Editor's Note: This piece was originally published in May and was republished after news broke that Penei Sewell would be opting out of the 2020 college football season
We’re two weeks into the post-draft life that is the 2020 offseason. With the schedule release being the next event on the NFL calendar, I want to look way ahead again to the 2021 draft.
I already did this on a broad scale last week by looking at some players the analytics liked, but Mike Renner has also already produced a 2021 mock draft, and our 2021 NFL draft simulator is able to give you a taste of what the first two rounds of the 2021 draft could look like for your favorite team.
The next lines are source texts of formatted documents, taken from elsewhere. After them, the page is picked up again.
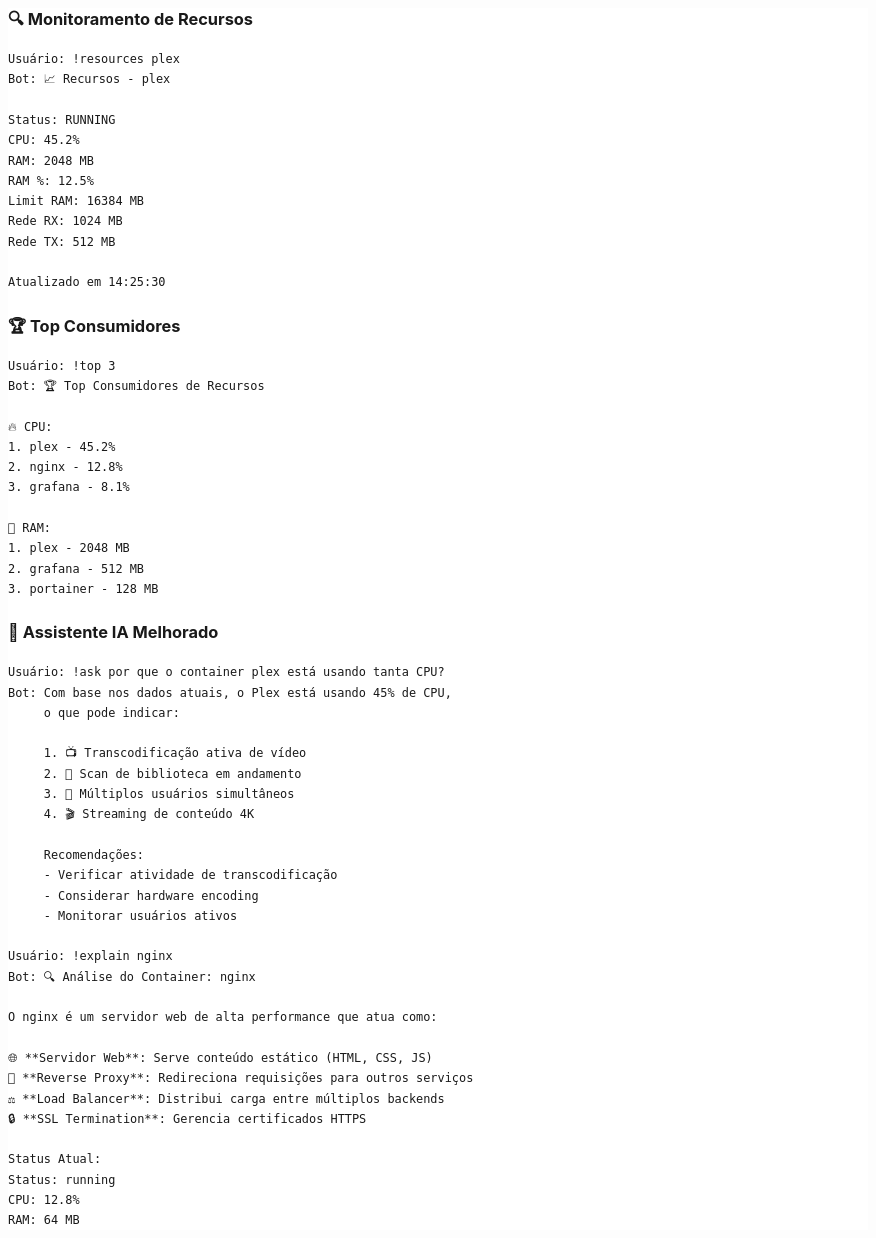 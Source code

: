 ### 🔍 **Monitoramento de Recursos**
```
Usuário: !resources plex
Bot: 📈 Recursos - plex

Status: RUNNING
CPU: 45.2%
RAM: 2048 MB
RAM %: 12.5%
Limit RAM: 16384 MB
Rede RX: 1024 MB
Rede TX: 512 MB

Atualizado em 14:25:30
```

### 🏆 **Top Consumidores**
```
Usuário: !top 3
Bot: 🏆 Top Consumidores de Recursos

🔥 CPU:
1. plex - 45.2%
2. nginx - 12.8%
3. grafana - 8.1%

🧠 RAM:
1. plex - 2048 MB
2. grafana - 512 MB
3. portainer - 128 MB
```

### 🤖 **Assistente IA Melhorado**
```
Usuário: !ask por que o container plex está usando tanta CPU?
Bot: Com base nos dados atuais, o Plex está usando 45% de CPU, 
     o que pode indicar:

     1. 📺 Transcodificação ativa de vídeo
     2. 🔄 Scan de biblioteca em andamento  
     3. 👥 Múltiplos usuários simultâneos
     4. 🎬 Streaming de conteúdo 4K

     Recomendações:
     - Verificar atividade de transcodificação
     - Considerar hardware encoding
     - Monitorar usuários ativos

Usuário: !explain nginx
Bot: 🔍 Análise do Container: nginx

O nginx é um servidor web de alta performance que atua como:

🌐 **Servidor Web**: Serve conteúdo estático (HTML, CSS, JS)
🔄 **Reverse Proxy**: Redireciona requisições para outros serviços
⚖️ **Load Balancer**: Distribui carga entre múltiplos backends
🔒 **SSL Termination**: Gerencia certificados HTTPS

Status Atual:
Status: running
CPU: 12.8%
RAM: 64 MB
```
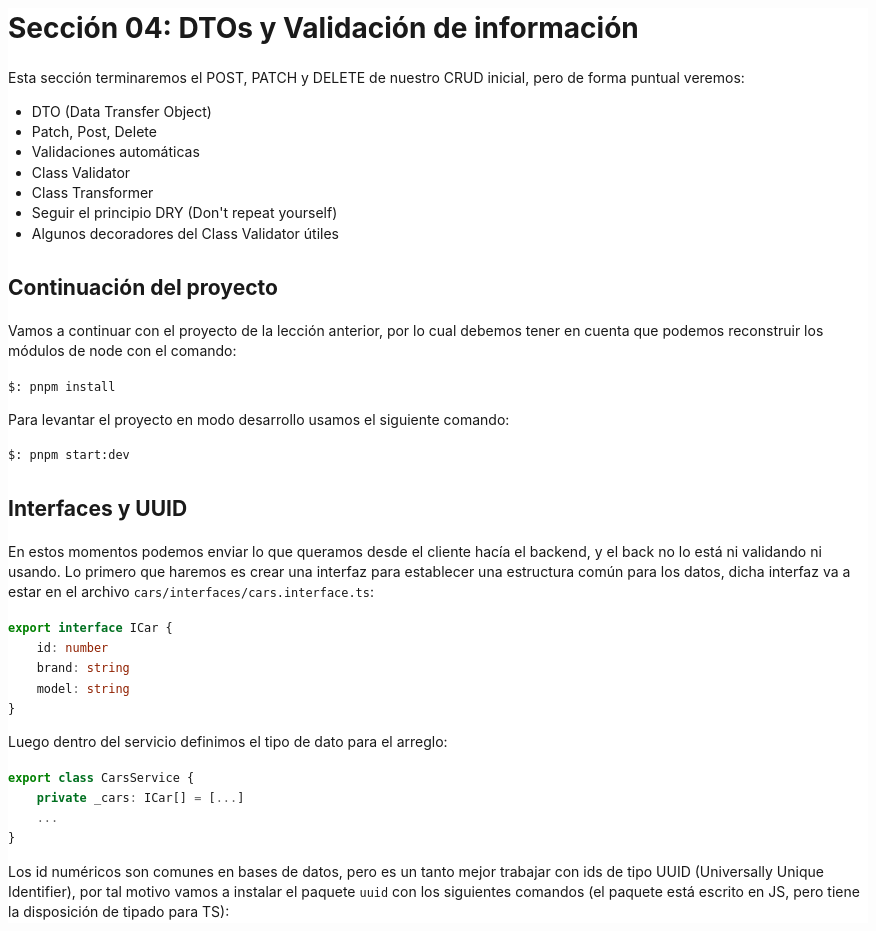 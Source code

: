 # Sección 04: DTOs y Validación de información

Esta sección terminaremos el POST, PATCH y DELETE de nuestro CRUD inicial, pero de forma puntual veremos:

- DTO (Data Transfer Object)
- Patch, Post, Delete
- Validaciones automáticas
- Class Validator
- Class Transformer
- Seguir el principio DRY (Don't repeat yourself)
- Algunos decoradores del Class Validator útiles

## Continuación del proyecto

Vamos a continuar con el proyecto de la lección anterior, por lo cual debemos tener en cuenta que podemos reconstruir los módulos de node con el comando:

```txt
$: pnpm install
```

Para levantar el proyecto en modo desarrollo usamos el siguiente comando:

```txt
$: pnpm start:dev
```

## Interfaces y UUID

En estos momentos podemos enviar lo que queramos desde el cliente hacía el backend, y el back no lo está ni validando ni usando. Lo primero que haremos es crear una interfaz para establecer una estructura común para los datos, dicha interfaz va a estar en el archivo `cars/interfaces/cars.interface.ts`:

```ts
export interface ICar {
    id: number
    brand: string
    model: string
}
```

Luego dentro del servicio definimos el tipo de dato para el arreglo:

```ts
export class CarsService {
    private _cars: ICar[] = [...]
    ...
}
```

Los id numéricos son comunes en bases de datos, pero es un tanto mejor trabajar con ids de tipo UUID (Universally Unique Identifier), por tal motivo vamos a instalar el paquete `uuid` con los siguientes comandos (el paquete está escrito en JS, pero tiene la disposición de tipado para TS):
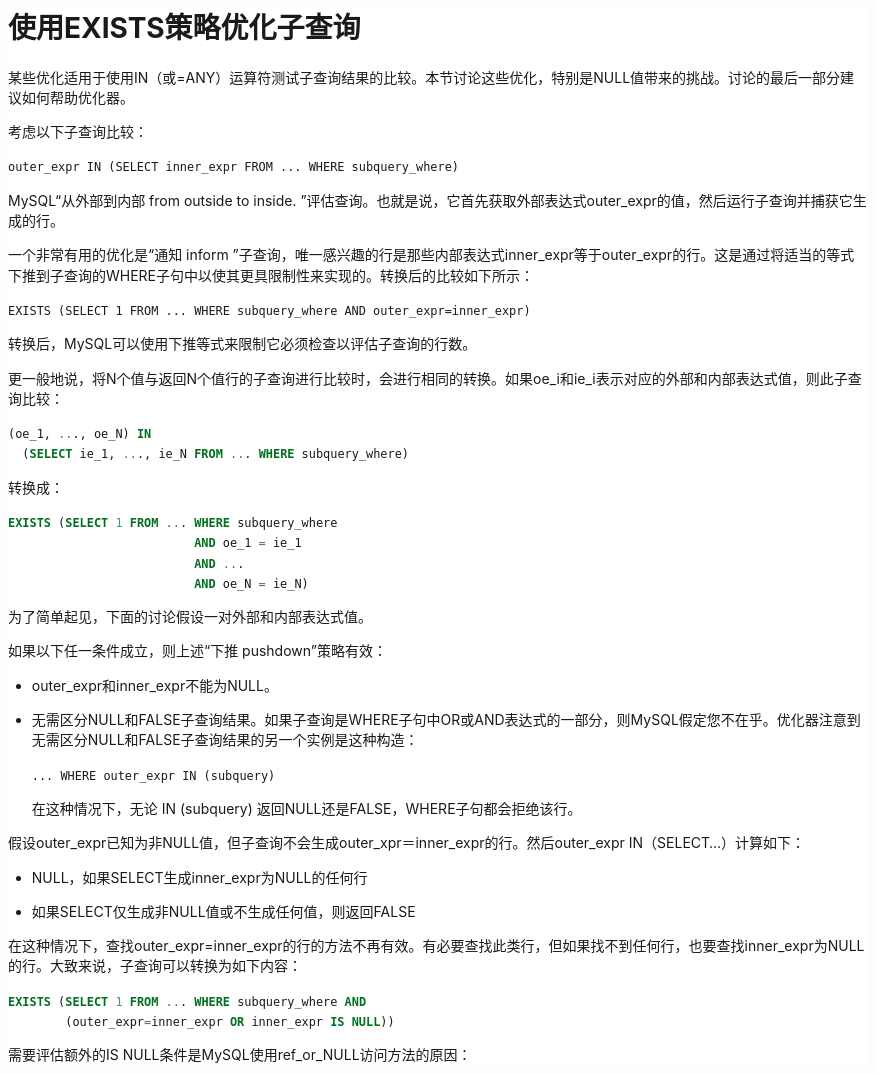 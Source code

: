 # 使用EXISTS策略优化子查询

某些优化适用于使用IN（或=ANY）运算符测试子查询结果的比较。本节讨论这些优化，特别是NULL值带来的挑战。讨论的最后一部分建议如何帮助优化器。

考虑以下子查询比较：

`outer_expr IN (SELECT inner_expr FROM ... WHERE subquery_where)`

MySQL“从外部到内部 from outside to inside. ”评估查询。也就是说，它首先获取外部表达式outer_expr的值，然后运行子查询并捕获它生成的行。

一个非常有用的优化是“通知 inform ”子查询，唯一感兴趣的行是那些内部表达式inner_expr等于outer_expr的行。这是通过将适当的等式下推到子查询的WHERE子句中以使其更具限制性来实现的。转换后的比较如下所示：

`EXISTS (SELECT 1 FROM ... WHERE subquery_where AND outer_expr=inner_expr)`

转换后，MySQL可以使用下推等式来限制它必须检查以评估子查询的行数。

更一般地说，将N个值与返回N个值行的子查询进行比较时，会进行相同的转换。如果oe_i和ie_i表示对应的外部和内部表达式值，则此子查询比较：

```sql
(oe_1, ..., oe_N) IN
  (SELECT ie_1, ..., ie_N FROM ... WHERE subquery_where)
```

转换成：

```sql
EXISTS (SELECT 1 FROM ... WHERE subquery_where
                          AND oe_1 = ie_1
                          AND ...
                          AND oe_N = ie_N)
```

为了简单起见，下面的讨论假设一对外部和内部表达式值。

如果以下任一条件成立，则上述“下推 pushdown”策略有效：

- outer_expr和inner_expr不能为NULL。

- 无需区分NULL和FALSE子查询结果。如果子查询是WHERE子句中OR或AND表达式的一部分，则MySQL假定您不在乎。优化器注意到无需区分NULL和FALSE子查询结果的另一个实例是这种构造：

  `... WHERE outer_expr IN (subquery)`

  在这种情况下，无论 IN (subquery) 返回NULL还是FALSE，WHERE子句都会拒绝该行。

假设outer_expr已知为非NULL值，但子查询不会生成outer_xpr＝inner_expr的行。然后outer_expr IN（SELECT…）计算如下：

- NULL，如果SELECT生成inner_expr为NULL的任何行

- 如果SELECT仅生成非NULL值或不生成任何值，则返回FALSE

在这种情况下，查找outer_expr=inner_expr的行的方法不再有效。有必要查找此类行，但如果找不到任何行，也要查找inner_expr为NULL的行。大致来说，子查询可以转换为如下内容：

```sql
EXISTS (SELECT 1 FROM ... WHERE subquery_where AND
        (outer_expr=inner_expr OR inner_expr IS NULL))
```

需要评估额外的IS NULL条件是MySQL使用ref_or_NULL访问方法的原因：
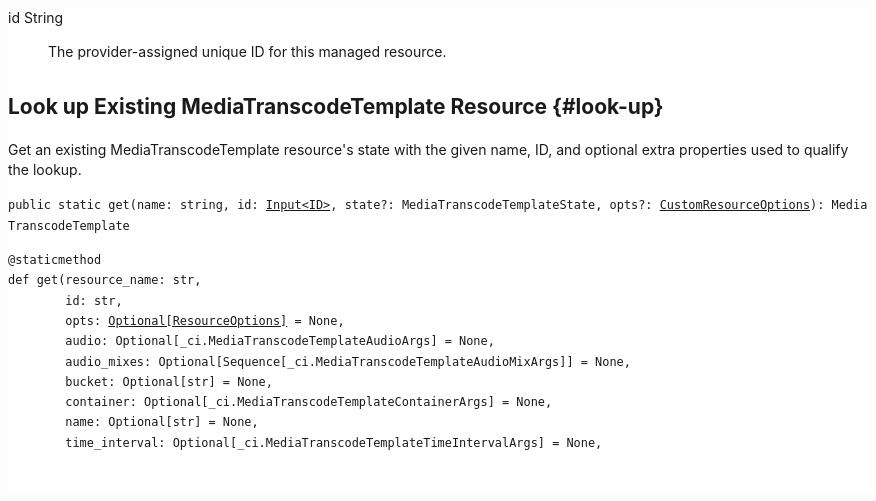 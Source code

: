 <div>
<pulumi-choosable type="language" values="yaml">
<dl class="resources-properties"><dt class="property-"
            title="">
        <span id="id_yaml">
<a data-swiftype-name="resource-property" data-swiftype-type="text" href="#id_yaml" style="color: inherit; text-decoration: inherit;">id</a>
</span>
        <span class="property-indicator"></span>
        <span class="property-type">String</span>
    </dt>
    <dd><p>The provider-assigned unique ID for this managed resource.</p>
</dd></dl>
</pulumi-choosable>
</div>



## Look up Existing MediaTranscodeTemplate Resource {#look-up}

Get an existing MediaTranscodeTemplate resource's state with the given name, ID, and optional extra properties used to qualify the lookup.
<div>
<pulumi-chooser type="language" options="typescript,python,go,csharp,java,yaml"></pulumi-chooser>
</div>

<div>
<pulumi-choosable type="language" values="javascript,typescript">
<div class="highlight"><pre class="chroma"><code class="language-typescript" data-lang="typescript"><span class="k">public static </span><span class="nf">get</span><span class="p">(</span><span class="nx">name</span><span class="p">:</span> <span class="nx">string</span><span class="p">,</span> <span class="nx">id</span><span class="p">:</span> <span class="nx"><a href="/docs/reference/pkg/nodejs/pulumi/pulumi/#ID">Input&lt;ID&gt;</a></span><span class="p">,</span> <span class="nx">state</span><span class="p">?:</span> <span class="nx">MediaTranscodeTemplateState</span><span class="p">,</span> <span class="nx">opts</span><span class="p">?:</span> <span class="nx"><a href="/docs/reference/pkg/nodejs/pulumi/pulumi/#CustomResourceOptions">CustomResourceOptions</a></span><span class="p">): </span><span class="nx">MediaTranscodeTemplate</span></code></pre></div>
</pulumi-choosable>
</div>

<div>
<pulumi-choosable type="language" values="python">
<div class="highlight"><pre class="chroma"><code class="language-python" data-lang="python"><span class=nd>@staticmethod</span>
<span class="k">def </span><span class="nf">get</span><span class="p">(</span><span class="nx">resource_name</span><span class="p">:</span> <span class="nx">str</span><span class="p">,</span>
        <span class="nx">id</span><span class="p">:</span> <span class="nx">str</span><span class="p">,</span>
        <span class="nx">opts</span><span class="p">:</span> <span class="nx"><a href="/docs/reference/pkg/python/pulumi/#pulumi.ResourceOptions">Optional[ResourceOptions]</a></span> = None<span class="p">,</span>
        <span class="nx">audio</span><span class="p">:</span> <span class="nx">Optional[_ci.MediaTranscodeTemplateAudioArgs]</span> = None<span class="p">,</span>
        <span class="nx">audio_mixes</span><span class="p">:</span> <span class="nx">Optional[Sequence[_ci.MediaTranscodeTemplateAudioMixArgs]]</span> = None<span class="p">,</span>
        <span class="nx">bucket</span><span class="p">:</span> <span class="nx">Optional[str]</span> = None<span class="p">,</span>
        <span class="nx">container</span><span class="p">:</span> <span class="nx">Optional[_ci.MediaTranscodeTemplateContainerArgs]</span> = None<span class="p">,</span>
        <span class="nx">name</span><span class="p">:</span> <span class="nx">Optional[str]</span> = None<span class="p">,</span>
        <span class="nx">time_interval</span><span class="p">:</span> <span class="nx">Optional[_ci.MediaTranscodeTemplateTimeIntervalArgs]</span> = None<span class="p">,</span> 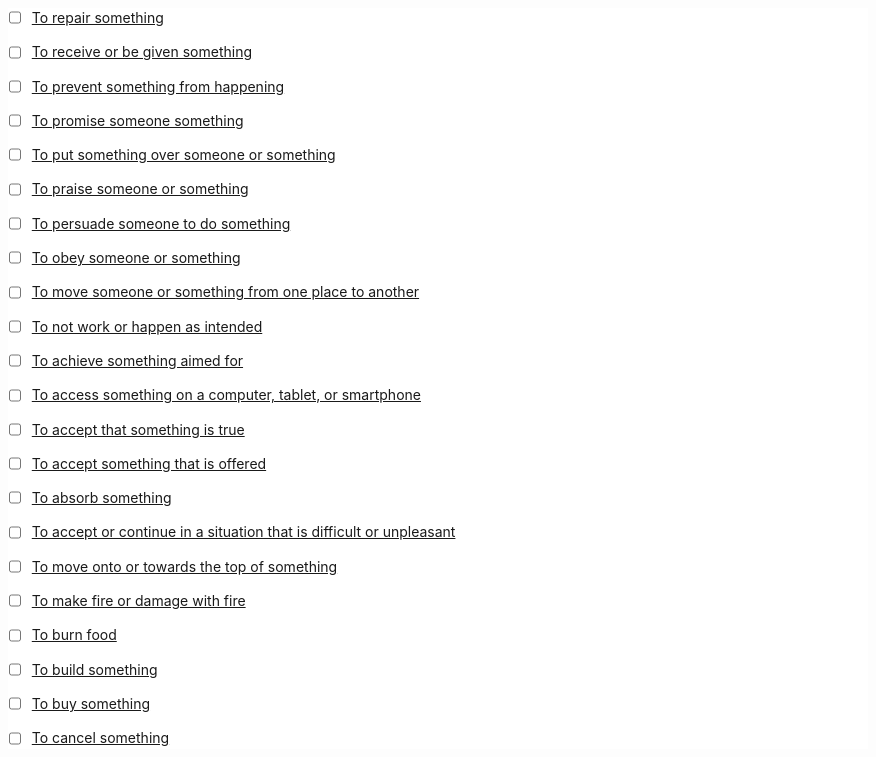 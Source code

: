 - [ ] [To repair something](https://dictionary.cambridge.org/thesaurus/articles/to-repair-something)
- [ ] [To receive or be given something](https://dictionary.cambridge.org/thesaurus/articles/to-receive-or-be-given-something)

- [ ] [To prevent something from happening](https://dictionary.cambridge.org/thesaurus/articles/to-prevent-something-from-happening)

- [ ] [To promise someone something](https://dictionary.cambridge.org/thesaurus/articles/to-promise-someone-something)

- [ ] [To put something over someone or something](https://dictionary.cambridge.org/thesaurus/articles/to-put-something-over-someone-or-something)

- [ ] [To praise someone or something](https://dictionary.cambridge.org/thesaurus/articles/to-praise-someone-or-something)

- [ ] [To persuade someone to do something](https://dictionary.cambridge.org/thesaurus/articles/to-persuade-someone-to-do-something)

- [ ] [To obey someone or something](https://dictionary.cambridge.org/thesaurus/articles/to-obey-someone-or-something)

- [ ] [To move someone or something from one place to another](https://dictionary.cambridge.org/thesaurus/articles/to-move-someone-or-something-from-one-place-to-another)

- [ ] [To not work or happen as intended](https://dictionary.cambridge.org/thesaurus/articles/to-not-work-or-happen-as-intended)

- [ ] [To achieve something aimed for](https://dictionary.cambridge.org/thesaurus/articles/to-achieve-something-aimed-for)

- [ ] [To access something on a computer, tablet, or smartphone](https://dictionary.cambridge.org/thesaurus/articles/to-access-something-on-a-computer-tablet-or-smartphone)

- [ ] [To accept that something is true](https://dictionary.cambridge.org/thesaurus/articles/to-accept-that-something-is-true)

- [ ] [To accept something that is offered](https://dictionary.cambridge.org/thesaurus/articles/to-accept-something-that-is-offered)

- [ ] [To absorb something](https://dictionary.cambridge.org/thesaurus/articles/to-absorb-something)

- [ ] [To accept or continue in a situation that is difficult or unpleasant](https://dictionary.cambridge.org/thesaurus/articles/to-accept-or-continue-in-a-situation-that-is-difficult-or-unpleasant)

- [ ] [To move onto or towards the top of something](https://dictionary.cambridge.org/thesaurus/articles/to-move-onto-or-towards-the-top-of-something)

- [ ] [To make fire or damage with fire](https://dictionary.cambridge.org/thesaurus/articles/to-make-fire-or-damage-with-fire)

- [ ] [To burn food](https://dictionary.cambridge.org/thesaurus/articles/to-burn-food)

- [ ] [To build something](https://dictionary.cambridge.org/thesaurus/articles/to-build-something)

- [ ] [To buy something](https://dictionary.cambridge.org/thesaurus/articles/to-buy-something)

- [ ] [To cancel something](https://dictionary.cambridge.org/thesaurus/articles/to-cancel-something)
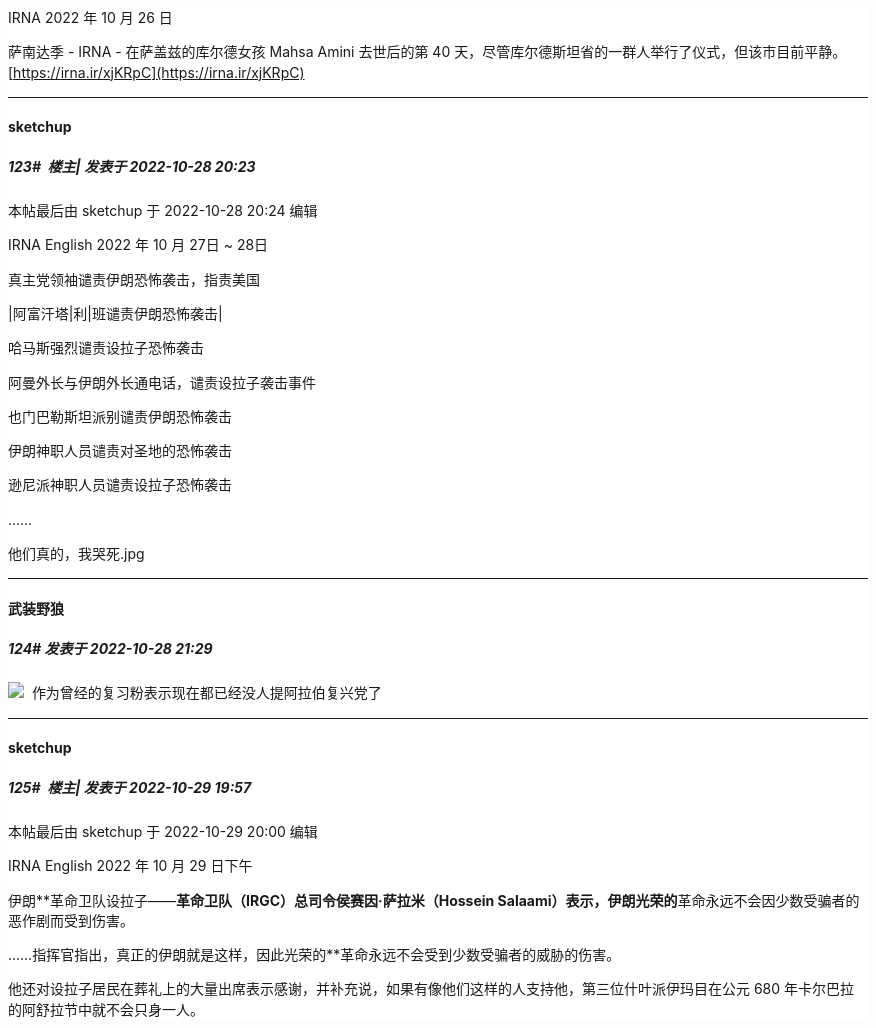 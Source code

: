 IRNA 2022 年 10 月 26 日

萨南达季 - IRNA - 在萨盖兹的库尔德女孩 Mahsa Amini 去世后的第 40 天，尽管库尔德斯坦省的一群人举行了仪式，但该市目前平静。
[https://irna.ir/xjKRpC](https://irna.ir/xjKRpC) 



*****

####  sketchup  
##### 123#         楼主| 发表于 2022-10-28 20:23

 本帖最后由 sketchup 于 2022-10-28 20:24 编辑 

IRNA English 2022 年 10 月 27日 ~ 28日

真主党领袖谴责伊朗恐怖袭击，指责美国

|阿富汗塔|利|班谴责伊朗恐怖袭击|

哈马斯强烈谴责设拉子恐怖袭击

阿曼外长与伊朗外长通电话，谴责设拉子袭击事件

也门巴勒斯坦派别谴责伊朗恐怖袭击

伊朗神职人员谴责对圣地的恐怖袭击

逊尼派神职人员谴责设拉子恐怖袭击

……

他们真的，我哭死.jpg



*****

####  武装野狼  
##### 124#       发表于 2022-10-28 21:29

<img src="https://static.saraba1st.com/image/smiley/face2017/004.gif" referrerpolicy="no-referrer">  作为曾经的复习粉表示现在都已经没人提阿拉伯复兴党了



*****

####  sketchup  
##### 125#         楼主| 发表于 2022-10-29 19:57

 本帖最后由 sketchup 于 2022-10-29 20:00 编辑 

IRNA English 2022 年 10 月 29 日下午

伊朗**革命卫队设拉子——**革命卫队（IRGC）总司令侯赛因·萨拉米（Hossein Salaami）表示，伊朗光荣的**革命永远不会因少数受骗者的恶作剧而受到伤害。

……指挥官指出，真正的伊朗就是这样，因此光荣的**革命永远不会受到少数受骗者的威胁的伤害。

他还对设拉子居民在葬礼上的大量出席表示感谢，并补充说，如果有像他们这样的人支持他，第三位什叶派伊玛目在公元 680 年卡尔巴拉的阿舒拉节中就不会只身一人。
In today’s article, I want to look at the trenches. Last month we saw seven offensive linemen go in Round 1, including six offensive tackles. And Penei Sewell of Oregon might very well be better than all of them.
Here is a look at Sewell using our college-to-pro projection system, which is powered by the machine learning capabilities of AWS.
How Sewell Projects as a Pass-Protector
This, while being the weaker part of Sewell’s game, is still pretty excellent. When looking at a pass-protector at the college level, we apply some of the principles of the “true pass sets” work I published here, adding in a little more context with respect to whom a player played against and when he played against him. When adjusting for situation, Sewell won his pass-blocking reps at a rate of 3.4 percentage points higher than the average college football player and surrendered pressure at a rate 2.8 percentage points lower.
His comps in the context-free environment in pass protection are players like David Bakhtiari, Jack Conklin, Cordy Glenn, Tyron Smith, Trent Brown and Trent Williams.